On Thu, May 18, 2023 at 04:01:18PM +0200, Jₑₙₛ Gustedt wrote:
> Rich,
> 
> on Thu, 18 May 2023 09:29:05 -0400 you (Rich Felker <dalias@...c.org>)
> wrote:
> 
> > Of course call_once is exempt from any such requirements
> 
> it was, but isn't anymore. In C23, now we have
> 
>     Completion of an effective call to the `call_once` function
>     synchronizes with all subsequent calls to the `call_once` function
>     with the same value of `flag`.

That's fine because it's for the same value of flag. The old POSIX
requirement is independent of the value of flag (just like
"synchronizes memory" for mutex lock is independent of which mutex
it's called with, etc.). This is why POSIX (as written) requires full
seq_cst for everything.

> POSIX (for which the ISO 9945 instantiation is currently at NB ballot)
> also has updated all of this
> 
>       The pthread_once() and call_once() functions shall synchronize
>       memory for the first successful call in each thread for a given
>       pthread_once_t or once_flag object, respectively.
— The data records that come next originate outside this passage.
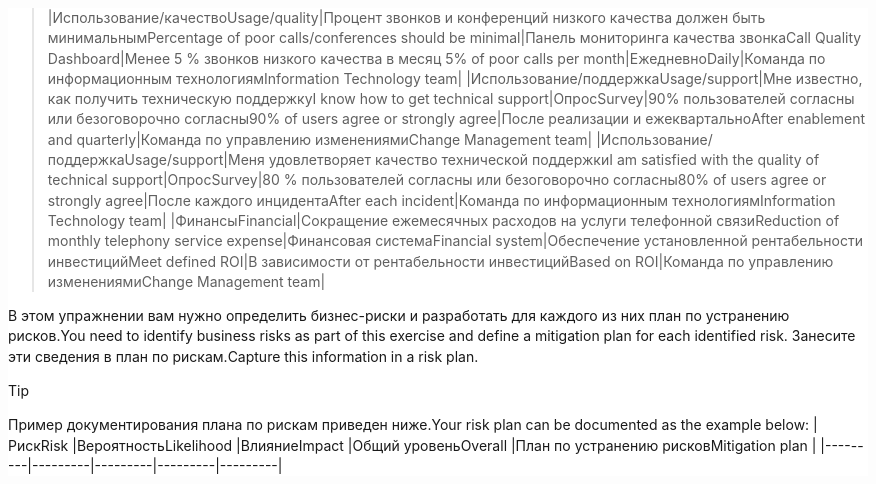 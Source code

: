>|<span data-ttu-id="b8a6f-296">Использование/качество</span><span class="sxs-lookup"><span data-stu-id="b8a6f-296">Usage/quality</span></span>|<span data-ttu-id="b8a6f-297">Процент звонков и конференций низкого качества должен быть минимальным</span><span class="sxs-lookup"><span data-stu-id="b8a6f-297">Percentage of poor calls/conferences should be minimal</span></span>|<span data-ttu-id="b8a6f-298">Панель мониторинга качества звонка</span><span class="sxs-lookup"><span data-stu-id="b8a6f-298">Call Quality Dashboard</span></span>|<span data-ttu-id="b8a6f-299">Менее 5 % звонков низкого качества в месяц</span><span class="sxs-lookup"><span data-stu-id="b8a6f-299"> 5% of poor calls per month</span></span>|<span data-ttu-id="b8a6f-300">Ежедневно</span><span class="sxs-lookup"><span data-stu-id="b8a6f-300">Daily</span></span>|<span data-ttu-id="b8a6f-301">Команда по информационным технологиям</span><span class="sxs-lookup"><span data-stu-id="b8a6f-301">Information Technology team</span></span>|
>|<span data-ttu-id="b8a6f-302">Использование/поддержка</span><span class="sxs-lookup"><span data-stu-id="b8a6f-302">Usage/support</span></span>|<span data-ttu-id="b8a6f-303">Мне известно, как получить техническую поддержку</span><span class="sxs-lookup"><span data-stu-id="b8a6f-303">I know how to get technical support</span></span>|<span data-ttu-id="b8a6f-304">Опрос</span><span class="sxs-lookup"><span data-stu-id="b8a6f-304">Survey</span></span>|<span data-ttu-id="b8a6f-305">90% пользователей согласны или безоговорочно согласны</span><span class="sxs-lookup"><span data-stu-id="b8a6f-305">90% of users agree or strongly agree</span></span>|<span data-ttu-id="b8a6f-306">После реализации и ежеквартально</span><span class="sxs-lookup"><span data-stu-id="b8a6f-306">After enablement and quarterly</span></span>|<span data-ttu-id="b8a6f-307">Команда по управлению изменениями</span><span class="sxs-lookup"><span data-stu-id="b8a6f-307">Change Management team</span></span>|
>|<span data-ttu-id="b8a6f-308">Использование/поддержка</span><span class="sxs-lookup"><span data-stu-id="b8a6f-308">Usage/support</span></span>|<span data-ttu-id="b8a6f-309">Меня удовлетворяет качество технической поддержки</span><span class="sxs-lookup"><span data-stu-id="b8a6f-309">I am satisfied with the quality of technical support</span></span>|<span data-ttu-id="b8a6f-310">Опрос</span><span class="sxs-lookup"><span data-stu-id="b8a6f-310">Survey</span></span>|<span data-ttu-id="b8a6f-311">80 % пользователей согласны или безоговорочно согласны</span><span class="sxs-lookup"><span data-stu-id="b8a6f-311">80% of users agree or strongly agree</span></span>|<span data-ttu-id="b8a6f-312">После каждого инцидента</span><span class="sxs-lookup"><span data-stu-id="b8a6f-312">After each incident</span></span>|<span data-ttu-id="b8a6f-313">Команда по информационным технологиям</span><span class="sxs-lookup"><span data-stu-id="b8a6f-313">Information Technology team</span></span>|
>|<span data-ttu-id="b8a6f-314">Финансы</span><span class="sxs-lookup"><span data-stu-id="b8a6f-314">Financial</span></span>|<span data-ttu-id="b8a6f-315">Сокращение ежемесячных расходов на услуги телефонной связи</span><span class="sxs-lookup"><span data-stu-id="b8a6f-315">Reduction of monthly telephony service expense</span></span>|<span data-ttu-id="b8a6f-316">Финансовая система</span><span class="sxs-lookup"><span data-stu-id="b8a6f-316">Financial system</span></span>|<span data-ttu-id="b8a6f-317">Обеспечение установленной рентабельности инвестиций</span><span class="sxs-lookup"><span data-stu-id="b8a6f-317">Meet defined ROI</span></span>|<span data-ttu-id="b8a6f-318">В зависимости от рентабельности инвестиций</span><span class="sxs-lookup"><span data-stu-id="b8a6f-318">Based on ROI</span></span>|<span data-ttu-id="b8a6f-319">Команда по управлению изменениями</span><span class="sxs-lookup"><span data-stu-id="b8a6f-319">Change Management team</span></span>|

<span data-ttu-id="b8a6f-320">В этом упражнении вам нужно определить бизнес-риски и разработать для каждого из них план по устранению рисков.</span><span class="sxs-lookup"><span data-stu-id="b8a6f-320">You need to identify business risks as part of this exercise and define a mitigation plan for each identified risk.</span></span> <span data-ttu-id="b8a6f-321">Занесите эти сведения в план по рискам.</span><span class="sxs-lookup"><span data-stu-id="b8a6f-321">Capture this information in a risk plan.</span></span>

> [!TIP]
> <span data-ttu-id="b8a6f-322">Пример документирования плана по рискам приведен ниже.</span><span class="sxs-lookup"><span data-stu-id="b8a6f-322">Your risk plan can be documented as the example below:</span></span>
>|<span data-ttu-id="b8a6f-323">Риск</span><span class="sxs-lookup"><span data-stu-id="b8a6f-323">Risk</span></span>  |<span data-ttu-id="b8a6f-324">Вероятность</span><span class="sxs-lookup"><span data-stu-id="b8a6f-324">Likelihood</span></span>  |<span data-ttu-id="b8a6f-325">Влияние</span><span class="sxs-lookup"><span data-stu-id="b8a6f-325">Impact</span></span>  |<span data-ttu-id="b8a6f-326">Общий уровень</span><span class="sxs-lookup"><span data-stu-id="b8a6f-326">Overall</span></span>  |<span data-ttu-id="b8a6f-327">План по устранению рисков</span><span class="sxs-lookup"><span data-stu-id="b8a6f-327">Mitigation plan</span></span>  |
>|---------|---------|---------|---------|---------| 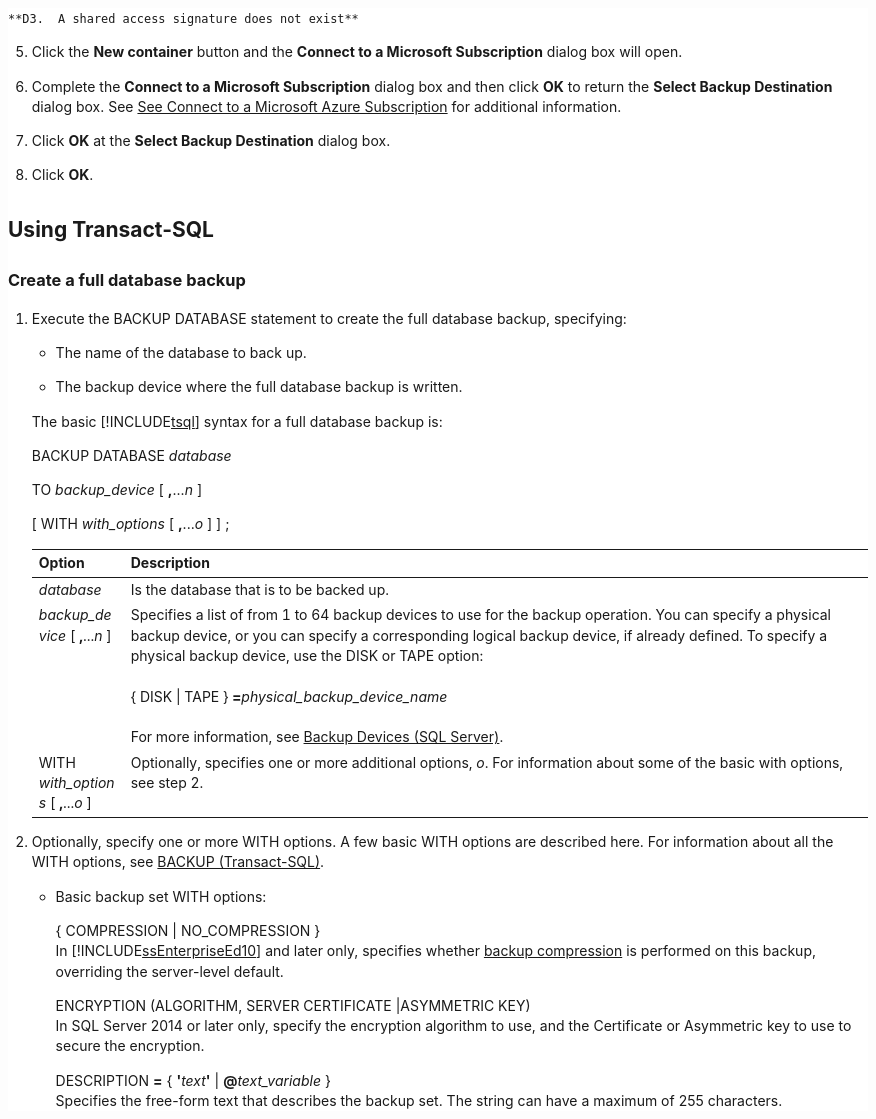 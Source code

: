     **D3.  A shared access signature does not exist**
  5.	Click the **New container** button and the **Connect to a Microsoft Subscription** dialog box will open.  
  
  6.	Complete the **Connect to a Microsoft Subscription** dialog box and then click **OK** to return the **Select Backup Destination** dialog box.  See [See Connect to a Microsoft Azure Subscription](../../relational-databases/backup-restore/connect-to-a-microsoft-azure-subscription.md) for additional information.
  
  7.	Click **OK** at the **Select Backup Destination** dialog box.
  
  8.	Click **OK**.

  
##  <a name="TsqlProcedure"></a> Using Transact-SQL  
  
### Create a full database backup  
  
1.  Execute the BACKUP DATABASE statement to create the full database backup, specifying:  
  
    -   The name of the database to back up.  
  
    -   The backup device where the full database backup is written.  
  
     The basic [!INCLUDE[tsql](../../includes/tsql-md.md)] syntax for a full database backup is:  
  
     BACKUP DATABASE *database*  
  
     TO *backup_device* [ **,**...*n* ]  
  
     [ WITH *with_options* [ **,**...*o* ] ] ;  
  
    |Option|Description|  
    |------------|-----------------|  
    |*database*|Is the database that is to be backed up.|  
    |*backup_device* [ **,**...*n* ]|Specifies a list of from 1 to 64 backup devices to use for the backup operation. You can specify a physical backup device, or you can specify a corresponding logical backup device, if already defined. To specify a physical backup device, use the DISK or TAPE option:<br /><br /> { DISK &#124; TAPE } **=**_physical\_backup\_device\_name_<br /><br /> For more information, see [Backup Devices &#40;SQL Server&#41;](../../relational-databases/backup-restore/backup-devices-sql-server.md).|  
    |WITH *with_options* [ **,**...*o* ]|Optionally, specifies one or more additional options, *o*. For information about some of the basic with options, see step 2.|  
  
2.  Optionally, specify one or more WITH options. A few basic WITH options are described here. For information about all the WITH options, see [BACKUP &#40;Transact-SQL&#41;](../../t-sql/statements/backup-transact-sql.md).  
  
    -   Basic backup set WITH options:  
  
         { COMPRESSION | NO_COMPRESSION }  
         In [!INCLUDE[ssEnterpriseEd10](../../includes/ssenterpriseed10-md.md)] and later only, specifies whether [backup compression](../../relational-databases/backup-restore/backup-compression-sql-server.md) is performed on this backup, overriding the server-level default.  
  
         ENCRYPTION (ALGORITHM,  SERVER CERTIFICATE |ASYMMETRIC KEY)  
         In SQL Server 2014 or later only, specify the encryption algorithm to use, and the Certificate or Asymmetric key to use to secure the encryption.  
  
         DESCRIPTION **=** { **'**_text_**'** | **@**_text\_variable_ }  
         Specifies the free-form text that describes the backup set. The string can have a maximum of 255 characters.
If the
>       init_routine called by pthread_once() or call_once() is a
>       cancellation point and is canceled, a successful call to
>       pthread_once() for the same pthread_once_t object or to
>       call_once() for the same once_flag object, made from a
>       cancellation cleanup handler shall also synchronize memory.
> 
> If I understand this correctly, the C11 interfaces become mandatory if
> the platform supports threads.

Looks like POSIX is fixing it then, by making it specific to the
object, just like C11. So all should be good.